What happens to your business if you become incapacitated? This is an essential question for independent financial planning firm owners to think about. Illness, accidents and family emergencies can happen at any time, and not having a continuity plan can put your business, clients and team at risk.

Without a continuity plan, your practice could be sold to another advisor at some multiple of revenue that does not reflect the full value of the firm. In addition, regulations prohibit the payment of securities compensation to unlicensed individuals without a formal agreement, so your family may not receive any monetary value for your business.

You can avoid this situation by creating and implementing a continuity plan. With a continuity plan in place, you can protect your business and your clients and ensure that your business will continue to run smoothly in the event of unforeseen circumstances.
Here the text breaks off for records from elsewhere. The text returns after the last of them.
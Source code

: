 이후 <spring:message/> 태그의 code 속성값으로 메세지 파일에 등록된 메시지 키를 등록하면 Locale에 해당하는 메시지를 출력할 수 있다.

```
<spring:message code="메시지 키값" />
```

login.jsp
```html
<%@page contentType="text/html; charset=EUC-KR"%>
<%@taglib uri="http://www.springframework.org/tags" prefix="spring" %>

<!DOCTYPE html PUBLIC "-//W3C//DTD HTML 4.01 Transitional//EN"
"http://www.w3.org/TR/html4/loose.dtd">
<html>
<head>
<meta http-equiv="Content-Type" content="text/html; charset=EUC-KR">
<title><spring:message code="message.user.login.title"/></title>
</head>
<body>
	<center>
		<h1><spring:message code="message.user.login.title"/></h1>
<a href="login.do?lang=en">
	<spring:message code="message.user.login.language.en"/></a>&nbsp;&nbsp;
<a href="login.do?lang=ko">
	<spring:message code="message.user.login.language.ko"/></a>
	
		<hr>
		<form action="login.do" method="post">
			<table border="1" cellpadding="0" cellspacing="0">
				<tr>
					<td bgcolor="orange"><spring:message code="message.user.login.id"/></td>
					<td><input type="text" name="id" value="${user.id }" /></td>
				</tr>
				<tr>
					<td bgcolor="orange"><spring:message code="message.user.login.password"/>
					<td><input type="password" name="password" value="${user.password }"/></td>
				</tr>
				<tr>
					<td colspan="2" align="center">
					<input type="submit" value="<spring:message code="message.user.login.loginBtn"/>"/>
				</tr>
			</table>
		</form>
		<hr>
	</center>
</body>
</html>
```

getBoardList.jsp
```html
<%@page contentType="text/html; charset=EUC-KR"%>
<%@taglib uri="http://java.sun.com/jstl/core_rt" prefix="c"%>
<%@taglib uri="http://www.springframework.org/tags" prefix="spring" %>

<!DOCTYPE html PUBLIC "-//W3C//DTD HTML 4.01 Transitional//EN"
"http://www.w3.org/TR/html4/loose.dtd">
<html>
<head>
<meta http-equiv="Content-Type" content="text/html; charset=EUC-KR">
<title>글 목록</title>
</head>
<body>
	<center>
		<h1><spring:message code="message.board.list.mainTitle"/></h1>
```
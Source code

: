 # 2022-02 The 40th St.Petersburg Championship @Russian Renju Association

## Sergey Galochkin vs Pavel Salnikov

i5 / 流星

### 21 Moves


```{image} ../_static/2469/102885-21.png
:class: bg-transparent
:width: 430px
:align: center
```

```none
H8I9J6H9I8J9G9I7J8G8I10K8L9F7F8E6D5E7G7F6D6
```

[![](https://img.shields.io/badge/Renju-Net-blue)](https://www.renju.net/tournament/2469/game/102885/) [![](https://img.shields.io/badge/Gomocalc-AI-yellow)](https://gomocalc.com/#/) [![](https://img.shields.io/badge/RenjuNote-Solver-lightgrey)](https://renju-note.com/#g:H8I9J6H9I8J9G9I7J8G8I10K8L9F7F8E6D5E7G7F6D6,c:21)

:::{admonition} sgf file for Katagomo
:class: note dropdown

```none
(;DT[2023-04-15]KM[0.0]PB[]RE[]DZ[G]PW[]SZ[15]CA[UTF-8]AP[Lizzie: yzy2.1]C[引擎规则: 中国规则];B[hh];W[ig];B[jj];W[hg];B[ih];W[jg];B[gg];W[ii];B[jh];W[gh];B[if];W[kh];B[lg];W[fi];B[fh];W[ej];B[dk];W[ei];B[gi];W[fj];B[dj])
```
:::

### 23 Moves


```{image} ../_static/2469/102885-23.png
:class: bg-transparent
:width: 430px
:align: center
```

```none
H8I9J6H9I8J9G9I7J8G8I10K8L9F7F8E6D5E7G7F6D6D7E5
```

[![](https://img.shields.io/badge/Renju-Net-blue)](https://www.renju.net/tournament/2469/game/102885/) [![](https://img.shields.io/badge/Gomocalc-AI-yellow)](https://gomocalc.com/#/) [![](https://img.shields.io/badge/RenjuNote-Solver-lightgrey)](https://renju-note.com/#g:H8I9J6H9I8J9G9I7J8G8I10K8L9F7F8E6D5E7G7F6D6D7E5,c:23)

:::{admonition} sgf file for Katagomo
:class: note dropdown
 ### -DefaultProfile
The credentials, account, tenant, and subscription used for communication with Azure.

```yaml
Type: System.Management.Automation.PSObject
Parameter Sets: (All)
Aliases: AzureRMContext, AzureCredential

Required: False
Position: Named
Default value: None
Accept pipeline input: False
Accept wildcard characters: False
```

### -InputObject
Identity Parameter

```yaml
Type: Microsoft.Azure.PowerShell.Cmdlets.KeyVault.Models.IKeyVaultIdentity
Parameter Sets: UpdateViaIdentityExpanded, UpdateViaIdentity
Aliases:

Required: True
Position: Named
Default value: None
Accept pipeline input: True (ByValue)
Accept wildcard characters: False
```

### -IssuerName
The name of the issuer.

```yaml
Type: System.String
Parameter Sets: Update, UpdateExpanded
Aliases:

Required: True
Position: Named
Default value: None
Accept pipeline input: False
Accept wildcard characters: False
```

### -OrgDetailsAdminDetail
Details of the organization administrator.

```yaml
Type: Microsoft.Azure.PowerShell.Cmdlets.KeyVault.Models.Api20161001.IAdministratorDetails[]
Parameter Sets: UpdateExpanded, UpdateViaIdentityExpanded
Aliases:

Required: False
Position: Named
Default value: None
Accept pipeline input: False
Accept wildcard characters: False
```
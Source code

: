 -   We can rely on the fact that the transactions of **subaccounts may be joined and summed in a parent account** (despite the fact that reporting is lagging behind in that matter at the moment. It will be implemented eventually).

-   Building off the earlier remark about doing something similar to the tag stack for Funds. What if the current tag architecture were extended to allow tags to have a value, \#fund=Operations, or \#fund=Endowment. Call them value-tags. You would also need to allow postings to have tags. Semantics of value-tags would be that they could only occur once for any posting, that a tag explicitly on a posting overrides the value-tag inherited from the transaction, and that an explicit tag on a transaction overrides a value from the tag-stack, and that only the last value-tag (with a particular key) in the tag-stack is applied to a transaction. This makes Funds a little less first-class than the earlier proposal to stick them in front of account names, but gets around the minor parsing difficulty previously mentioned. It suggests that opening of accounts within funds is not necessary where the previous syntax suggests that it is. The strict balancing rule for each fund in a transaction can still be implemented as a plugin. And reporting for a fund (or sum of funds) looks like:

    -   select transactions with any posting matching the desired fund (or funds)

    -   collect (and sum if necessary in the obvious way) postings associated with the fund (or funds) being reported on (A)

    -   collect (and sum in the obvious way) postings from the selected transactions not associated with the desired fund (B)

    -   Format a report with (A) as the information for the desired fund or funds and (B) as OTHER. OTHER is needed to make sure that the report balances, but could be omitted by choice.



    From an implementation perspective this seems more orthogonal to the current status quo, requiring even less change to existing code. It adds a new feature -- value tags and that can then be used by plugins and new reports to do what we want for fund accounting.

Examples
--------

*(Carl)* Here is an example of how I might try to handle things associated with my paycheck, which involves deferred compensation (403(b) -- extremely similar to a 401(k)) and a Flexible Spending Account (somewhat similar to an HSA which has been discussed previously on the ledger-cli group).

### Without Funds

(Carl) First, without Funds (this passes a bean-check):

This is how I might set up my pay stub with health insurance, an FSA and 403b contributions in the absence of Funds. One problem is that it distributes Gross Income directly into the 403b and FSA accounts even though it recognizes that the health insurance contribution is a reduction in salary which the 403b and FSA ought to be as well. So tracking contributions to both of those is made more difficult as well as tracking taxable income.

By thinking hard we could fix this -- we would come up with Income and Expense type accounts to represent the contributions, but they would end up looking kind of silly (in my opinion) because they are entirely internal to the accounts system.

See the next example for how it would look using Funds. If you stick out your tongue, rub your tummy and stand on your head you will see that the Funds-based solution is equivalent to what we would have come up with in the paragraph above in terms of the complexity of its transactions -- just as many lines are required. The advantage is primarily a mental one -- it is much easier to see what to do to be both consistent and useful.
A business continuity agreement is not a planned sale. Instead, it is an agreement to protect what you have built and achieve a reasonable price for the asset. It spells out the events that will trigger the agreement’s activation and the terms of the sale and, most importantly, allows the business continuity partner to step in and take over operations immediately.

If you do not have an agreement and are not sure where to start, the North American Securities Administrators Association (NASAA) has adopted a model rule regarding succession and continuity planning that provides some guidance on how to structure and what needs to be included in a continuity plan.

Key Considerations for Putting a Continuity Plan

  1. Determine the most important qualities you are looking for in a business partner. Cultural fit is crucial. Find a partner who shares your culture, investing philosophy and behaviors. Once you have determined cultural alignment, finding a business continuity partner with the resources in place to take on your clients, keep your staff and pay your beneficiaries is critical. Other considerations include location, fee schedule or market niche. Once you have a clear idea of what you are looking for, you can narrow your options and find the best partner for your business.
  2. Find that person or firm once you have determined what you are looking for. The ideal scenario is to identify another advisor in your firm. However, many advisors who have started their businesses are the only advisor in their firm. If you’re a part of a financial network with the support of an outsourced provider, you have a great resource to tap into. Selecting someone from an existing network will also increase the likelihood of a smooth transition if/when the time comes, as they will already be somewhat familiar with your business.
  3. Bring in external resources to help with the actual continuity plan and agreement. This could include an advisor planning expert, an attorney and an insurance broker. These professionals can provide valuable insight and knowledge to ensure your continuity plan is thorough and complete. Additionally, they can help identify any potential loopholes or areas of concern you may not have thought of.
  4. Have your firm valued. You need to know what it is worth now and what it might be worth in the future to determine how much to insure. There are a few different ways to value a firm, but one of the most common is using a revenue or earnings multiple. This method considers the company’s growth rate, profitability and risk. Remember that most business continuity agreements will never be executed, as they only take effect in the event of a sudden death or disability. Consequently, the valuation of your firm in a continuity agreement will generally be less than if you were valuing the business as part of a succession strategy.
  5. Work with an estate planner to structure the transfer of your firm. This will affect how any value from the firm transfers to your family. Estate planning is a complex process, and a variety of factors need to be considered to ensure that your family is taken care of in the event of your death or incapacitation. By working with a qualified estate planner, you can ensure that your continuity plan encompasses all of these factors and provides for your family in the best way possible.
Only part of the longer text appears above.